## Rendered images with source text:
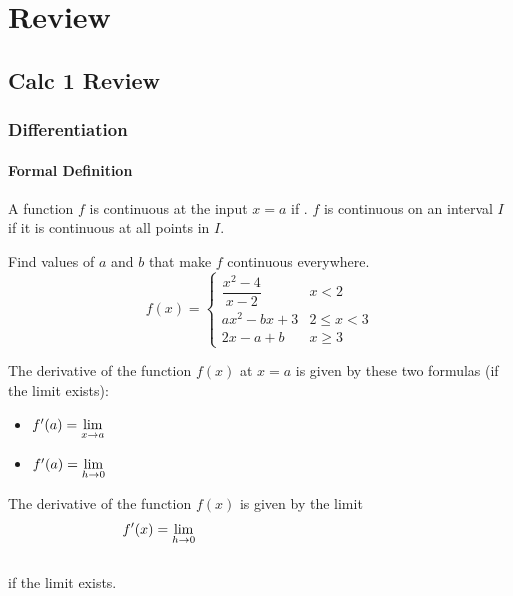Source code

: \documentclass[notes]{subfiles}
\begin{document}
	\chapter*{Review}
	\setcounter{section}{0}
	\setcounter{page}{1}
	\fancyhead[LO,RE]{\bfseries \small \currentname}
	\fancyfoot[C]{{}}
	\fancyfoot[RO,LE]{\large \thepage}	%
	
\section*{Calc 1 Review}\label{csr}
	\subsection*{Differentiation}
	\subsubsection*{Formal Definition}
		\begin{defn}[Continuity]
			A function $f$ is continuous at the input $x =a$ if .  $f$ is continuous on an interval $I$ if it is continuous at all points in $I$.
		\end{defn}
		\begin{ex}
			Find values of $a$ and $b$ that make $f$ continuous everywhere.
				\[f(x) = \begin{cases}\dfrac{x^2-4}{x-2} & x < 2 \\ ax^2 - bx +  3& 2\leq x < 3 \\ 2x - a + b & x \geq 3 \end{cases}\]
		\end{ex}
			
		\begin{defn}[Derivative of $f$ at $x =a$]
			The derivative of the function $f(x)$ at $x =a$ is given by these two formulas (if the limit exists):\\[15pt]
			\begin{itemize}
				\setlength \itemsep{25pt}
				
				\item $f'(a) = \displaystyle \lim_{x\to a}$
				\item $f'(a) = \displaystyle \lim_{h\to 0}$
			\end{itemize}
		\end{defn}
			\newpage
			
		\begin{defn}
			The derivative of the function $f(x)$ is given by the limit\\[15pt]
				\[f'(x) = \displaystyle \lim_{h\to 0} \hspace{2in}\]
				\\
			if the limit exists.
		\end{defn}
		
\end{document}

## Instructions for the task:
Search the entries above for lines containing the word "function", and copy each one.

## Answer box:
			A function $f$ is continuous at the input $x =a$ if .  $f$ is continuous on an interval $I$ if it is continuous at all points in $I$.
			The derivative of the function $f(x)$ at $x =a$ is given by these two formulas (if the limit exists):\\[15pt]
			The derivative of the function $f(x)$ is given by the limit\\[15pt]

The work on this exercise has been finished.